— Ну, знаешь, варят рис с вермишелью и анисом? Очень вкусно. Помнишь, прошлый год мы пробовали у муаллима Зейна?
— Помню этот вечер. Там еще была танцовщица. Почти голой танцевала.
— А у вас будет танцовщица с оркестром?
— Наверное, отец позовет.
Сейид сгорал от предвкушения удовольствия. Ему хотелось, чтобы день свадьбы пришел как можно скорее.

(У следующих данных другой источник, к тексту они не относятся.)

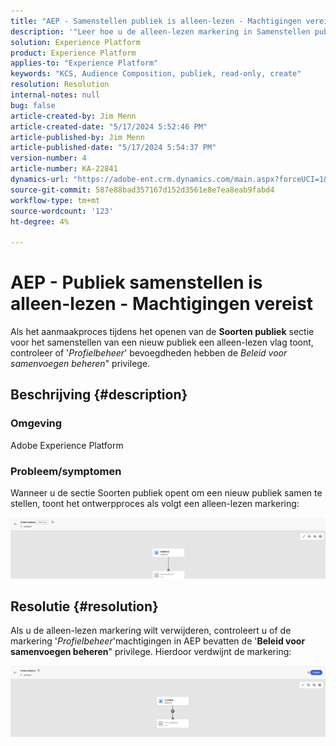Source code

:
 ```yaml
---
title: "AEP - Samenstellen publiek is alleen-lezen - Machtigingen vereist"
description: '"Leer hoe u de alleen-lezen markering in Samenstellen publiek in AEP kunt verwijderen. Machtigingen moeten het voorrecht ''Beleid voor samenvoegen beheren'' bevatten.'
solution: Experience Platform
product: Experience Platform
applies-to: "Experience Platform"
keywords: "KCS, Audience Composition, publiek, read-only, create"
resolution: Resolution
internal-notes: null
bug: false
article-created-by: Jim Menn
article-created-date: "5/17/2024 5:52:46 PM"
article-published-by: Jim Menn
article-published-date: "5/17/2024 5:54:37 PM"
version-number: 4
article-number: KA-22841
dynamics-url: "https://adobe-ent.crm.dynamics.com/main.aspx?forceUCI=1&pagetype=entityrecord&etn=knowledgearticle&id=c1b6dc42-7614-ef11-9f8a-6045bd006268"
source-git-commit: 587e88bad357167d152d3561e8e7ea8eab9fabd4
workflow-type: tm+mt
source-wordcount: '123'
ht-degree: 4%

---
```


# AEP - Publiek samenstellen is alleen-lezen - Machtigingen vereist


Als het aanmaakproces tijdens het openen van de <b>Soorten publiek</b> sectie voor het samenstellen van een nieuw publiek een alleen-lezen vlag toont, controleer of &#39;*Profielbeheer*&#39; bevoegdheden hebben de *Beleid voor samenvoegen beheren*&quot; privilege.

## Beschrijving {#description}


### Omgeving

Adobe Experience Platform

### Probleem/symptomen

Wanneer u de sectie Soorten publiek opent om een nieuw publiek samen te stellen, toont het ontwerpproces als volgt een alleen-lezen markering:

![](assets/___c3b6dc42-7614-ef11-9f8a-6045bd006268___.png)


## Resolutie {#resolution}


Als u de alleen-lezen markering wilt verwijderen, controleert u of de markering &#39;*Profielbeheer*&#39;machtigingen in AEP bevatten de &#39;<b>Beleid voor samenvoegen beheren</b>&quot; privilege. Hierdoor verdwijnt de markering:

![](assets/833c8ec9-ec56-ee11-be6f-6045bd0065f9.png)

— Веселая будет свадьба? Когда?
— Один аллах знает! Вроде бы рано. Предстоит еще церемония передачи власти. Отец с матерью совещаются.
* * * * *
Но вопрос решился гораздо быстрее, чем ожидали ребятишки. На следующий день Хишт постучался к Шуше и сообщил, что уже договорились устраивать свадьбу в четверг. Будет официальная регистрация. Потирая от удовольствия руки, Хишт продолжал:
— Тебя, конечно, особо приглашать не надо. Моя дочь — твоя дочь. Моя радость — твоя радость.
— К чему лишние слова! Конечно!
— Во дворе я сделаю шатер для мужчин и ребятишек. Дом отдам в распоряжение женщин и подружек невесты… Да, как насчет комнаты, о которой я тебе говорил? Хотелось бы поместить там приглашенных мужчин.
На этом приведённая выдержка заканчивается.